• _Brief_
Copy every line from the material below that holds "tracking".

------ Records shown

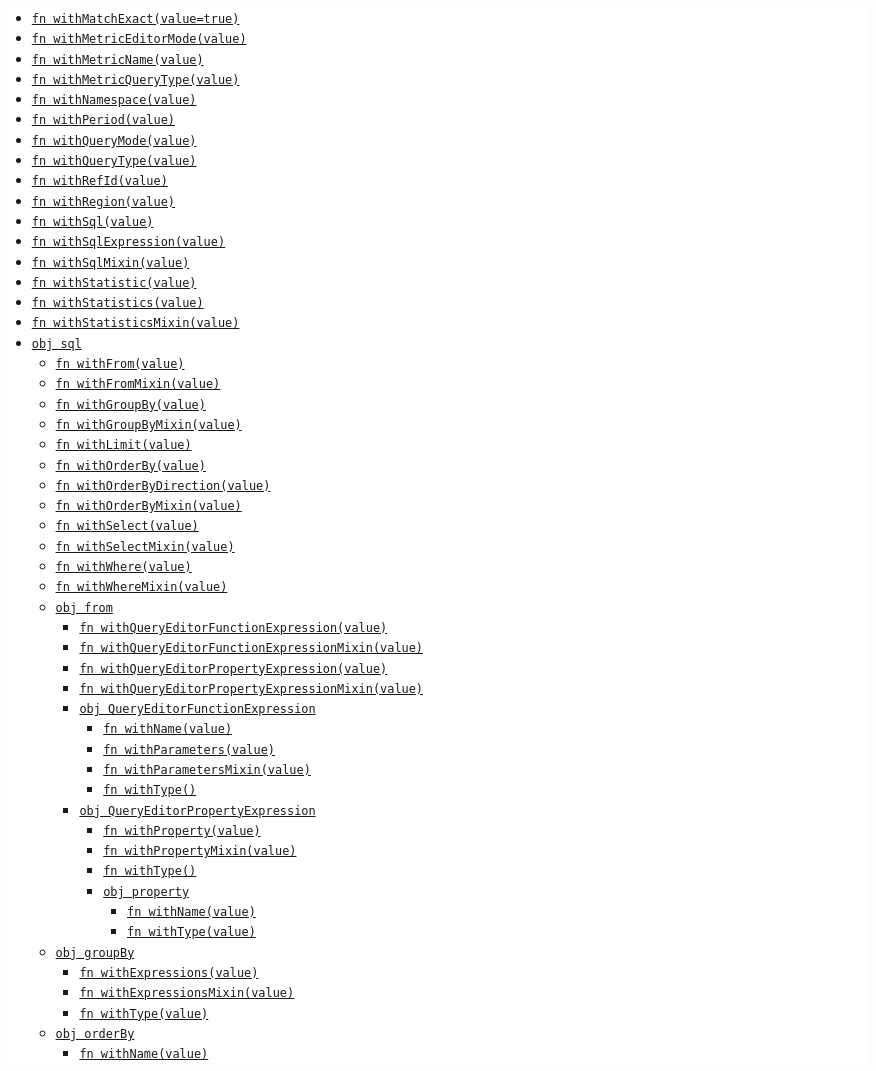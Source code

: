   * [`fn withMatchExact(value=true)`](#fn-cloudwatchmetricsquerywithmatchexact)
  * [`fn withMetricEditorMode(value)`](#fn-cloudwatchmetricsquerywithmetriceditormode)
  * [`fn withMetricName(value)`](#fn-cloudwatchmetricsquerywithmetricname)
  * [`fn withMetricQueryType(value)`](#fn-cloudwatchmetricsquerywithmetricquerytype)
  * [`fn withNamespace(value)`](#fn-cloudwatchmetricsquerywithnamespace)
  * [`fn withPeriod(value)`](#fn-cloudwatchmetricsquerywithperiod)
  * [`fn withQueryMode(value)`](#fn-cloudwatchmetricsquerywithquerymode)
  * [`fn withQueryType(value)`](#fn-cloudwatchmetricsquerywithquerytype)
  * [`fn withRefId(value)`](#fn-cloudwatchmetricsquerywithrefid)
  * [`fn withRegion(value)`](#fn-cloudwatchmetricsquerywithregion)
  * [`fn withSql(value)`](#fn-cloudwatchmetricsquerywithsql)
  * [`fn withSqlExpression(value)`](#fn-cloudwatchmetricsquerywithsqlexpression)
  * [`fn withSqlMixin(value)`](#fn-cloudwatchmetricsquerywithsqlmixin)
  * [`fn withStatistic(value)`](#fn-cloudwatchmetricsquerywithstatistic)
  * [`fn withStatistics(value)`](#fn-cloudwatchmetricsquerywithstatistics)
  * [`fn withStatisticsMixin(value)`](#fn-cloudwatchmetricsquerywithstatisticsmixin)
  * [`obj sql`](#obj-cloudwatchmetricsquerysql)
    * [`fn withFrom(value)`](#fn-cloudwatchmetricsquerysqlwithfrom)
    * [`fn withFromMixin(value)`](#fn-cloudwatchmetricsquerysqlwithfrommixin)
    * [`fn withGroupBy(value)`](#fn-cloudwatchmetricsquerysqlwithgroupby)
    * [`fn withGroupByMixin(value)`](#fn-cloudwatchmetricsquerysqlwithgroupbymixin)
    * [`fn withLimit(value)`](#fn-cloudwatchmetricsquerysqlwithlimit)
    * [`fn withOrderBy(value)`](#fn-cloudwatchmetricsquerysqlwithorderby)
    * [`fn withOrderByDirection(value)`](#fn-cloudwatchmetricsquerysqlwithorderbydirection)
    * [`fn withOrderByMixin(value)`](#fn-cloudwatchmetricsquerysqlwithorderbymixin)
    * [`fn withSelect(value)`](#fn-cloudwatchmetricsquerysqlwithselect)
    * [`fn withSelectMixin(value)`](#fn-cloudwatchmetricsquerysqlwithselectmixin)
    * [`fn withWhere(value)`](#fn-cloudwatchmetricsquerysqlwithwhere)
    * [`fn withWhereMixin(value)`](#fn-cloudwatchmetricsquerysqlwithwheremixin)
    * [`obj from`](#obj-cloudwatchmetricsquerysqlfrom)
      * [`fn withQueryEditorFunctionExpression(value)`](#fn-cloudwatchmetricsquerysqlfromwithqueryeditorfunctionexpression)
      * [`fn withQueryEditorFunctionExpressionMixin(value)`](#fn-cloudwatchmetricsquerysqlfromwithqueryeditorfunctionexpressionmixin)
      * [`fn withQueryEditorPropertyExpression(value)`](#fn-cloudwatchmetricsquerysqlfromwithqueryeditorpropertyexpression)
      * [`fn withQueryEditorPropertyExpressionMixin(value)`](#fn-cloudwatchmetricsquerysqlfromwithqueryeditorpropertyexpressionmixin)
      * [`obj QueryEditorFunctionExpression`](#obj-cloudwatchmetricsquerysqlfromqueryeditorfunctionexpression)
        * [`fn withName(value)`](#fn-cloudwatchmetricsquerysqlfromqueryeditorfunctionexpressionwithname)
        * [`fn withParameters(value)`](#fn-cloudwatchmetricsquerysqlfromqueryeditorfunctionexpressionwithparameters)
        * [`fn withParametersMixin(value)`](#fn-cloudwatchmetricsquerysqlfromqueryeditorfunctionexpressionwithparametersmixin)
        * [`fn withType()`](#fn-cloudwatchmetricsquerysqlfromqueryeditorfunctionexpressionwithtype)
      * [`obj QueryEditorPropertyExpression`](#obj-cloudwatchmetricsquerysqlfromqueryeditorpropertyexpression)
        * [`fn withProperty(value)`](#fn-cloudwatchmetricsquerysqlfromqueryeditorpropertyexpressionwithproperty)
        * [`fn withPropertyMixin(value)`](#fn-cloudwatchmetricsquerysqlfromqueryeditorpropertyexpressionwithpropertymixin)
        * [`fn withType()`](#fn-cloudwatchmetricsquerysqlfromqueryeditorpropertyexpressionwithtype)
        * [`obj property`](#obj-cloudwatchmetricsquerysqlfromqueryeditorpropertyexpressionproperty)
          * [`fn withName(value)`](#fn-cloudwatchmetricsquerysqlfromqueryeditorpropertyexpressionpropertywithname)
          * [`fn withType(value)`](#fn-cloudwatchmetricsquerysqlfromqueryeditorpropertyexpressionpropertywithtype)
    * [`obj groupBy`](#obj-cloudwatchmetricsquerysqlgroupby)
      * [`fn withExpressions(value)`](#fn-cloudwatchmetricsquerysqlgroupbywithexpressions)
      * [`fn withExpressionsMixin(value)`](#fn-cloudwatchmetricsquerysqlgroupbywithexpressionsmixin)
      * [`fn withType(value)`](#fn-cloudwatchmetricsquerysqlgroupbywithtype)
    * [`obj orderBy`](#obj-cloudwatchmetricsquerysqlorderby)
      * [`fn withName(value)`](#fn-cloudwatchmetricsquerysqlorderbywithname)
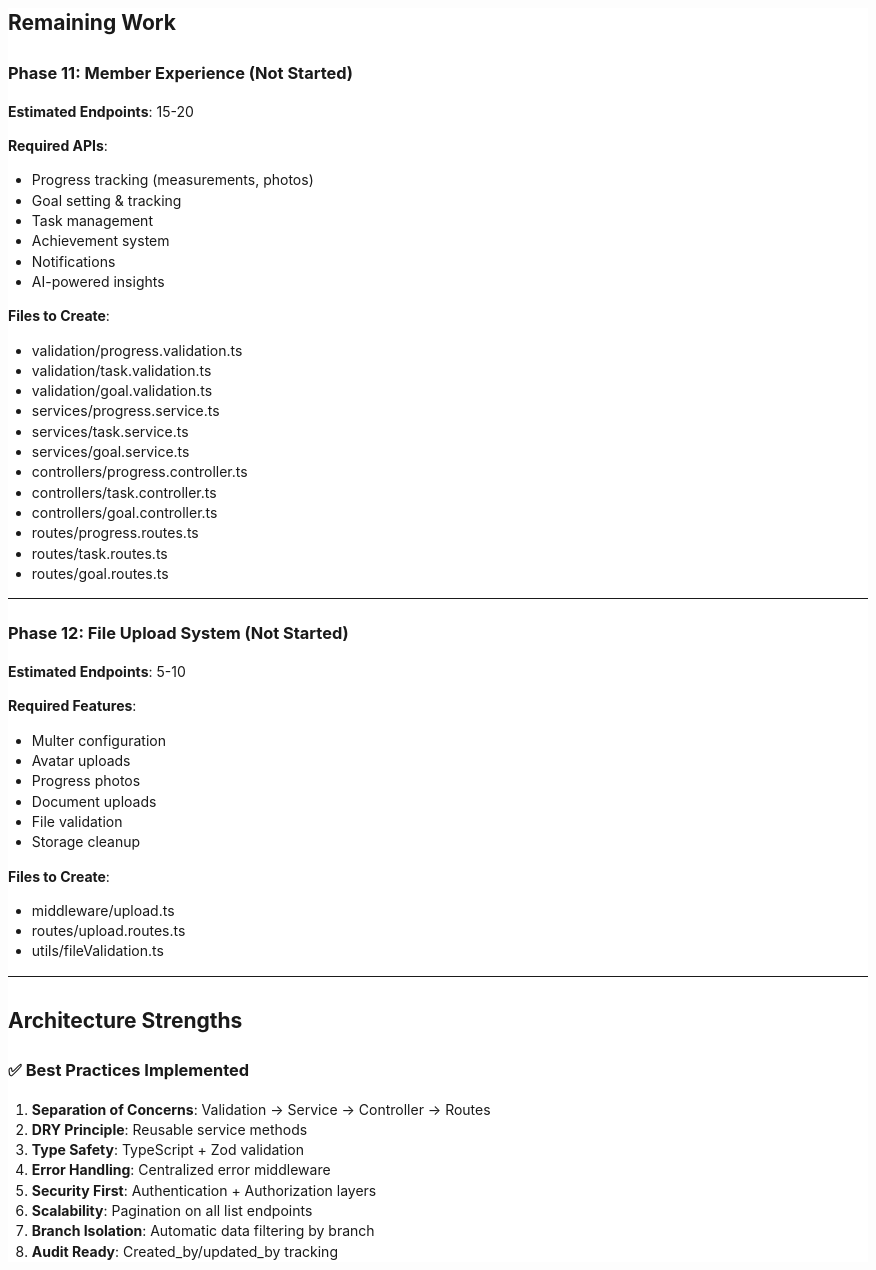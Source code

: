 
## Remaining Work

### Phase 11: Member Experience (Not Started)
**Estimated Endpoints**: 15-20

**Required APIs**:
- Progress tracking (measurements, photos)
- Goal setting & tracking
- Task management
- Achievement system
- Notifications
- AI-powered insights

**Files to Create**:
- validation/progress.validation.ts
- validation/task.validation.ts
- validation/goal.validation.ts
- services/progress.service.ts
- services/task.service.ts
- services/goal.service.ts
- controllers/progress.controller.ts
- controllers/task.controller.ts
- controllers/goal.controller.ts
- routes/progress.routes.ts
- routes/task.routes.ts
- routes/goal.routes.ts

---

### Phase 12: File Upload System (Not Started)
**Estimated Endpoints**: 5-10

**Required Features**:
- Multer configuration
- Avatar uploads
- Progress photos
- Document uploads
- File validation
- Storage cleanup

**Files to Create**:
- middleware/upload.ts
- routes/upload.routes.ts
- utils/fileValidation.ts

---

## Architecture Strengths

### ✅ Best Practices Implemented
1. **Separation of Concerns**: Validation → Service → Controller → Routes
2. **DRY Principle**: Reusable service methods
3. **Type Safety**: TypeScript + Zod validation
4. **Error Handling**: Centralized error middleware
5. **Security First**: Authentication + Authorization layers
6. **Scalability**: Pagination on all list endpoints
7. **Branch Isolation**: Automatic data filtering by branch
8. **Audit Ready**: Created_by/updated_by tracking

------------
------ Records shown

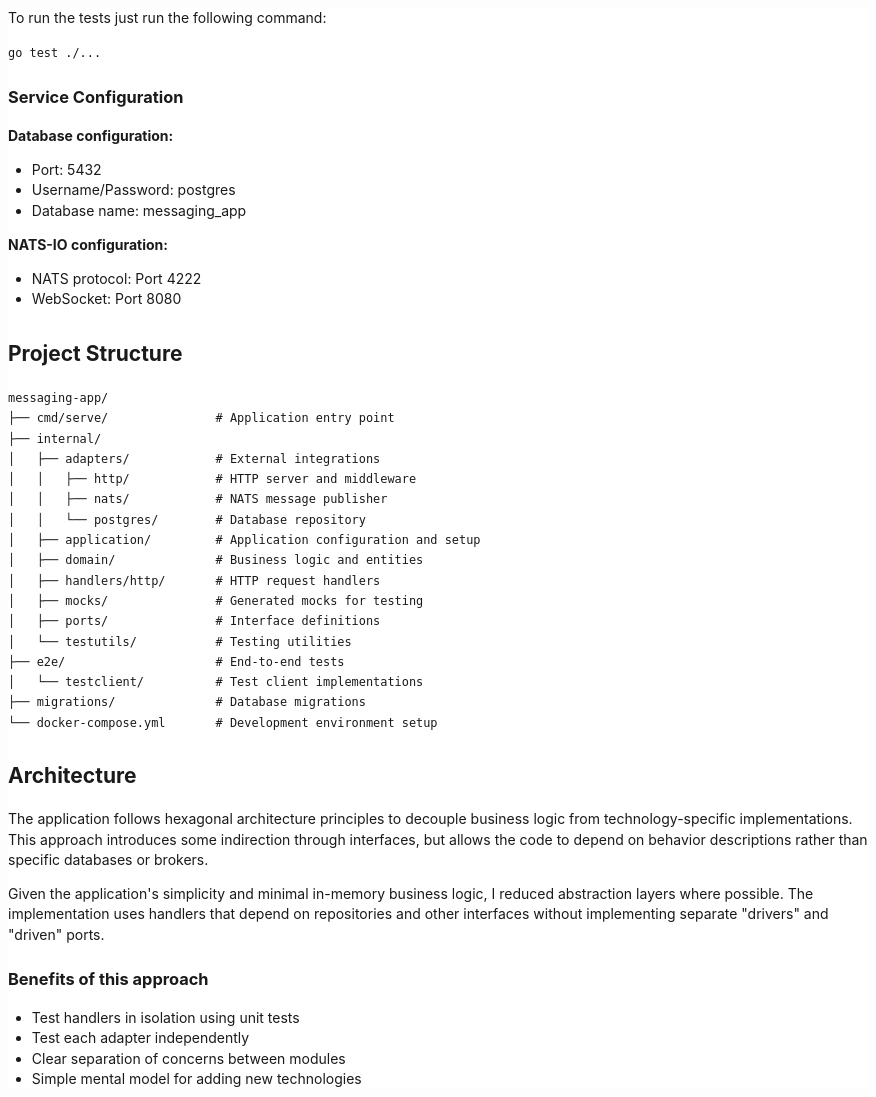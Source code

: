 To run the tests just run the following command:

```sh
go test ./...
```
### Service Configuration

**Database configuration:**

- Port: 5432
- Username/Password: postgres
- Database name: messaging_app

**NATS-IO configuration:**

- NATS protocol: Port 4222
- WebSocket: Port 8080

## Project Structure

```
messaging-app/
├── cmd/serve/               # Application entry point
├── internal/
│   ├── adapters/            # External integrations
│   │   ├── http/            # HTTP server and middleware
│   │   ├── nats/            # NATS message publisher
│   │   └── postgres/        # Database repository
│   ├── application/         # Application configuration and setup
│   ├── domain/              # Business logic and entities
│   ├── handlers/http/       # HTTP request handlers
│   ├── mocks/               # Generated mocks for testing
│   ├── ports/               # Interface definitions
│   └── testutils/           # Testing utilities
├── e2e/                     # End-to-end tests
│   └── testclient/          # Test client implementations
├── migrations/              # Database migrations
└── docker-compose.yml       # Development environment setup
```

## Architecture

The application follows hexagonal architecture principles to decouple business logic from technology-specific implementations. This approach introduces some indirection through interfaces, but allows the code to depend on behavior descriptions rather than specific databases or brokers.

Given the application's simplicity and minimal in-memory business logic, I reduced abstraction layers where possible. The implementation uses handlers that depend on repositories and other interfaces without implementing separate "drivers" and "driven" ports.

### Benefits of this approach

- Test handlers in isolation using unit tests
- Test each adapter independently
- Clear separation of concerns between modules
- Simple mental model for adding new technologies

------------
------ Records shown

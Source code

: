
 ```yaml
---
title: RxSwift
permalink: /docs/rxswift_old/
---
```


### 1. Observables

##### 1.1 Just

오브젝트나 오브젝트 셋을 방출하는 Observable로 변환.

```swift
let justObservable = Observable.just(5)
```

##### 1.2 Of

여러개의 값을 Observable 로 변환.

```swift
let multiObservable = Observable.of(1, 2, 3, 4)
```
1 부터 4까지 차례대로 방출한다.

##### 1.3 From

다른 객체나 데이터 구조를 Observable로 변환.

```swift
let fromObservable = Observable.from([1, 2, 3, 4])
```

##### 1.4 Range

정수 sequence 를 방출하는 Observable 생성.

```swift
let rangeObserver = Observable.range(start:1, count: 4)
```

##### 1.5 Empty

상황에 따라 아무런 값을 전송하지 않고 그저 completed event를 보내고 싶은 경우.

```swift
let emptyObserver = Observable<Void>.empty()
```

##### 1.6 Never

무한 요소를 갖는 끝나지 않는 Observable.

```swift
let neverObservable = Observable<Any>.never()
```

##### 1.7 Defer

------------

• _Output below_
- Progress tracking (measurements, photos)
- Goal setting & tracking
8. **Audit Ready**: Created_by/updated_by tracking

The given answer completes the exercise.